» **What is needed**
Would you return the lines that run from the start of the data below to the line with "Global energy needs", both included, exactly as written and without pictures?
Given records Block Start
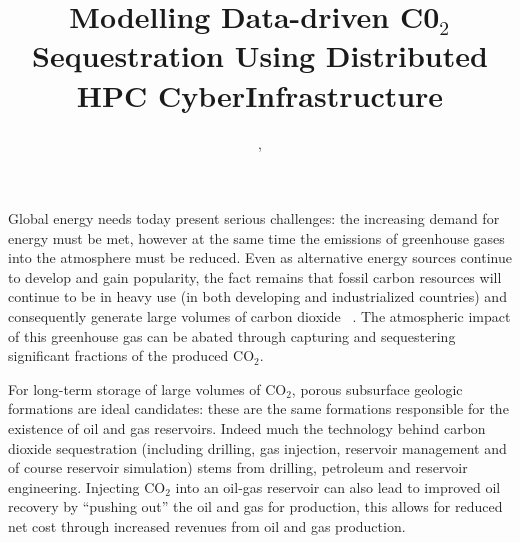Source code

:\documentclass[conference,final]{IEEEtran}
\begin{document}
\title{Modelling Data-driven C0$_{2}$ Sequestration Using Distributed HPC CyberInfrastructure}

 \author{,
    }


\maketitle



Global energy needs today present serious challenges: the increasing demand for energy must be met, however at the same time the emissions of greenhouse gases into the atmosphere must be reduced. Even as alternative energy sources continue to develop and gain popularity, the fact remains that fossil carbon resources will continue to be in heavy use (in both developing and industrialized countries) and consequently generate large volumes of carbon dioxide ~\cite{GeoRPT}. The atmospheric impact of this greenhouse gas can be abated through capturing and sequestering significant fractions of the produced CO$_2$.

For long-term storage of large volumes of CO$_2$, porous subsurface geologic formations are ideal candidates: these are the same formations responsible for the existence of oil and gas reservoirs. Indeed much the technology behind carbon dioxide sequestration (including drilling, gas injection, reservoir management and of course reservoir simulation) stems from drilling, petroleum and reservoir engineering. Injecting CO$_2$ into an oil-gas reservoir can also lead to improved oil recovery by ``pushing out'' the oil and gas for production, this allows for reduced net cost through increased revenues from oil and gas production. ~\cite{EORBook}
\end{document}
Given records Block End
» **Response to the task**
Source code

:\documentclass[conference,final]{IEEEtran}
\begin{document}
\title{Modelling Data-driven C0$_{2}$ Sequestration Using Distributed HPC CyberInfrastructure}

 \author{,
    }


\maketitle



Global energy needs today present serious challenges: the increasing demand for energy must be met, however at the same time the emissions of greenhouse gases into the atmosphere must be reduced. Even as alternative energy sources continue to develop and gain popularity, the fact remains that fossil carbon resources will continue to be in heavy use (in both developing and industrialized countries) and consequently generate large volumes of carbon dioxide ~\cite{GeoRPT}. The atmospheric impact of this greenhouse gas can be abated through capturing and sequestering significant fractions of the produced CO$_2$.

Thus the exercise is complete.